From customer restult , Linux host 1 no any issue, what is the Linux host 1 hardware and OS version?
And what is the Linux host 2 hardware and OS version?
And customer seems doubt their board "voltage rail power-up sequence or the routing of the USB signals" , if customer could share related hardware signal waveform or related file, may be we could involve hardware team member for review what they shared.
----------------------------
Hi @igorpadykov
Since it was easier for the automated test setup, we have been using our own hardware as host computers.
We have seen the same issues also with two laptop PC of our software developers. However, since they need their PC for work, we did not do automated test cycles on these machines:
Hi Peter
>We see the issue only with Linux host PCs, but not with Windows hosts.
seems issue is not caused by i.MX8 processor but Linux computer. One can try several Linux
computers and check if quality usb cables used in the case.
Best regards
igor
Hi @igorpadykov ,
Thank you for your answer. In the meantime, we did further tests with other host PC. We have seen some dependency on the used host PC. On some Linux computers, the issue appears more often than on others. It also happens more often if the i.MX 8QM is plugged in behind a USB hub, but it also happens when we plug in the board directly to the computer's USB port.
We can reproduce the issue easier if the USB cable is plugged in after the board is powered up or the USB cable is replugged. But we definitely see the issue also after a reset or power cycle.
I found an errata that could be related: ERR050053 ROM: USB HID device cannot be re-enumerated successfully after an unplug/plug USB cable operation. The errata sounds very close to the issue we see also on reset or power cycles. Could it be that the errata also affect these procedures?
The issue is crucial for us since we see the enumeration issues on our i.MX 8QM and i.MX 8QXP based products. For automated production testing and programming, it is important that the USB gets enumerated reliable.
additional answer from team:
-------------------
Below from ROM team:
"Regarding this issue, we have conducted debugging, and reproduced the two situations you mentioned as follows:
1. Sometimes it takes several seconds and multiple attempts until the USB port is enumerated.
A: Because there is a CRC error in the packet sent by the host, then the host resets and enumerates again. Because the wrong packet is sent by the host, and the host actively re-enumerates, ROM code cannot control.
2. The issue appears more often when using the reset button.
A: If reset device during enumeration, the ROM code will restart from the beginning. Obviously, it will not respond to the host at this time, so host must re-enumerated.
We found that in both cases, the enumeration can be successful in the end.

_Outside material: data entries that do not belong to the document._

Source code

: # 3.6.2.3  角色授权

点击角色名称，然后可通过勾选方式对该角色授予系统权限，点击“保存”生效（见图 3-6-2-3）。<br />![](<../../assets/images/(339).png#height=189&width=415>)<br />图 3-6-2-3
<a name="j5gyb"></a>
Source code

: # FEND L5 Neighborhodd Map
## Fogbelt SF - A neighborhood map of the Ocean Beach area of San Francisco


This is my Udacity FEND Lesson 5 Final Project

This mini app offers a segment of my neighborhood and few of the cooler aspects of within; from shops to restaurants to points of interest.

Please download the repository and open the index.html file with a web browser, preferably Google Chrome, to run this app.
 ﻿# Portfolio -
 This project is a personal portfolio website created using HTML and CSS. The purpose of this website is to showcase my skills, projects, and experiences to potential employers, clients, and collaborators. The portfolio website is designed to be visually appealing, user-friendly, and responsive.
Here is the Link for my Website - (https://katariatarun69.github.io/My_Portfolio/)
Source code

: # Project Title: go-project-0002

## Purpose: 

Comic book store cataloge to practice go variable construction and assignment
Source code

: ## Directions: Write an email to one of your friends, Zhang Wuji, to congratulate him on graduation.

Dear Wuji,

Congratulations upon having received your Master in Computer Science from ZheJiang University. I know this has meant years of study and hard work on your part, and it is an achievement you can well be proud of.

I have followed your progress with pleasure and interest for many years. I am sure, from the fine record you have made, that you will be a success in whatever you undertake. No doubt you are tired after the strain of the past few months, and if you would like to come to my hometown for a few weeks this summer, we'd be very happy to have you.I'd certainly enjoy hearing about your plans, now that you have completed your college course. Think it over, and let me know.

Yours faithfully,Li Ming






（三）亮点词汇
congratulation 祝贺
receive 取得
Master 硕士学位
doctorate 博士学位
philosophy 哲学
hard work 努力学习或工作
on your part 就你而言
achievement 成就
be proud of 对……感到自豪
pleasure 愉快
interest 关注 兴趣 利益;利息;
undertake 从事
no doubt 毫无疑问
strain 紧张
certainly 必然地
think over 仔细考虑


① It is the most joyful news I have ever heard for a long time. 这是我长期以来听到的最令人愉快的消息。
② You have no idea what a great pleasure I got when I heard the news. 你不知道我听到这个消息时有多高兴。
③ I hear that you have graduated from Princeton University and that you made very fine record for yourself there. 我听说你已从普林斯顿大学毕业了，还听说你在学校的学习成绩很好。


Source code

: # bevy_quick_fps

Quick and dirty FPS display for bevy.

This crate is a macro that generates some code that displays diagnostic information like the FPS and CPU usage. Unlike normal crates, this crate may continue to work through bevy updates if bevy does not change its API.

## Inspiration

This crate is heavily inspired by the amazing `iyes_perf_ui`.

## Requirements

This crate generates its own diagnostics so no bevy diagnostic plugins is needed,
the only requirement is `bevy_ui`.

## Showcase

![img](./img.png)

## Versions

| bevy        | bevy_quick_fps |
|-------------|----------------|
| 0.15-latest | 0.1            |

Do you see the same phenomenon (enumeration can be successful in the end) as ours?"
-------------------
additional feedback from team:
---------------------------
We are still waiting for Customer i.MX8 chip version, and did they use is USB2.0 controller or usb 3.0 controller.
We get attached CRC kind error , attached is USB protocol log, need customer double check is it
same as they met error?
---------------------------
> "Regarding this issue, we have conducted debugging, and reproduced the two situations you mentioned as follows:
>
> 1. Sometimes it takes several seconds and multiple attempts until the USB port is enumerated.
> A: Because there is a CRC error in the packet sent by the host, then the host resets and enumerates again. Because the wrong packet is sent by the host,
> and the host actively re-enumerates, ROM code cannot control.
But why exactly is there a CRC error in the first place? We really don't think this may be simply blamed on the host as the exact same host can work without any such issues with non-SCFW based i.MX chips in serial download mode both with older ones (e.g. i.MX 6, 6ULL and 7) as well as later ones (e.g. i.MX 8M Mini and Plus).
> 2. The issue appears more often when using the reset button.
> A: If reset device during enumeration, the ROM code will restart from the beginning. Obviously, it will not respond to the host at this time, so host
> must re-enumerated.
Sure, but we are not talking about the initial enumeration, we are talking about it having to re-enumerate over and over sometimes even leading to no successful enumeration at all.
> We found that in both cases, the enumeration can be successful in the end.
While so far we have not seen otherwise on them NXP MEK reference boards we do need to conduct more (automated) testing to confirm this.
> Do you see the same phenomenon (enumeration can be successful in the end) as ours?"
No, we see cases where the enumeration really fails and we do need to either power-cycle or reset the board again to trigger a complete re-try in order to ever get to an enumerated state.
As a background, we do have our automated testing infrastructure where all of this can be tried automatically millions of times. And as indicated above, our setup works very reliably using i.MX 6, 6ULL, 7, 8M Mini and 8M Plus while we see lots of problems with i.MX 8 and 8X aka the SCFW based boards.
> We are still waiting for Customer i.MX8 chip version,
Given our early access partner status we really do have any and all different versions of your chips. And while we saw this issue much more often on them initial ones (e.g. i.MX 8 A0 silicon as well as i.MX 8X A0 and B0 silicon) the issue persists but somewhat with a lower rate with later chip versions (e.g. i.MX 8 B0 silicon and i.MX 8X C0 silicon).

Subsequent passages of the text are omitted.